Stored items from a collection
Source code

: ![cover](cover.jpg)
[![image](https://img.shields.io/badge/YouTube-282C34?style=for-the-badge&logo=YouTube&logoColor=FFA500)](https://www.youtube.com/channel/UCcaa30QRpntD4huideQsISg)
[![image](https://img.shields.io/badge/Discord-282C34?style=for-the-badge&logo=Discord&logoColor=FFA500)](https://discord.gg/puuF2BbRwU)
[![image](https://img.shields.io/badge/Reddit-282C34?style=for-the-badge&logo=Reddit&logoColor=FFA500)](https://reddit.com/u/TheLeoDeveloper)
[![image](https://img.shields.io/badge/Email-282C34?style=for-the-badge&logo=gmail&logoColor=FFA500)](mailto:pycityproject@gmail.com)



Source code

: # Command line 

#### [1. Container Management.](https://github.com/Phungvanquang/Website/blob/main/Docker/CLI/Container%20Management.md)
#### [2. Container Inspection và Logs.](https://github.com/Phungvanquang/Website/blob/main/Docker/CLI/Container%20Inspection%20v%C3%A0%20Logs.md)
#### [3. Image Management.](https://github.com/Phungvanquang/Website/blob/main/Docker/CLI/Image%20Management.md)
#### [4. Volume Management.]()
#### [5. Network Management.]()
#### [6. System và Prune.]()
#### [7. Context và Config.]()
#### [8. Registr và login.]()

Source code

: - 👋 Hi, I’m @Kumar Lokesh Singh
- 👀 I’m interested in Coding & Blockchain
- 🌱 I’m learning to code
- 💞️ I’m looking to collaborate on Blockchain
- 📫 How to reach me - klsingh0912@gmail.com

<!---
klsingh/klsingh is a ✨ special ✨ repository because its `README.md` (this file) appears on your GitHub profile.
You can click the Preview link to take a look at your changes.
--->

*WORK REQUIRED:*
Reproduce the data, keeping every line exactly the same.

*SOLUTION FOR THIS EXERCISE:*
Source code

: ![cover](cover.jpg)
[![image](https://img.shields.io/badge/YouTube-282C34?style=for-the-badge&logo=YouTube&logoColor=FFA500)](https://www.youtube.com/channel/UCcaa30QRpntD4huideQsISg)
[![image](https://img.shields.io/badge/Discord-282C34?style=for-the-badge&logo=Discord&logoColor=FFA500)](https://discord.gg/puuF2BbRwU)
[![image](https://img.shields.io/badge/Reddit-282C34?style=for-the-badge&logo=Reddit&logoColor=FFA500)](https://reddit.com/u/TheLeoDeveloper)
[![image](https://img.shields.io/badge/Email-282C34?style=for-the-badge&logo=gmail&logoColor=FFA500)](mailto:pycityproject@gmail.com)



Source code

: # Command line 

#### [1. Container Management.](https://github.com/Phungvanquang/Website/blob/main/Docker/CLI/Container%20Management.md)
#### [2. Container Inspection và Logs.](https://github.com/Phungvanquang/Website/blob/main/Docker/CLI/Container%20Inspection%20v%C3%A0%20Logs.md)
#### [3. Image Management.](https://github.com/Phungvanquang/Website/blob/main/Docker/CLI/Image%20Management.md)
#### [4. Volume Management.]()
#### [5. Network Management.]()
#### [6. System và Prune.]()
#### [7. Context và Config.]()
#### [8. Registr và login.]()

Source code

: - 👋 Hi, I’m @Kumar Lokesh Singh
- 👀 I’m interested in Coding & Blockchain
- 🌱 I’m learning to code
- 💞️ I’m looking to collaborate on Blockchain
- 📫 How to reach me - klsingh0912@gmail.com

<!---
klsingh/klsingh is a ✨ special ✨ repository because its `README.md` (this file) appears on your GitHub profile.
You can click the Preview link to take a look at your changes.
--->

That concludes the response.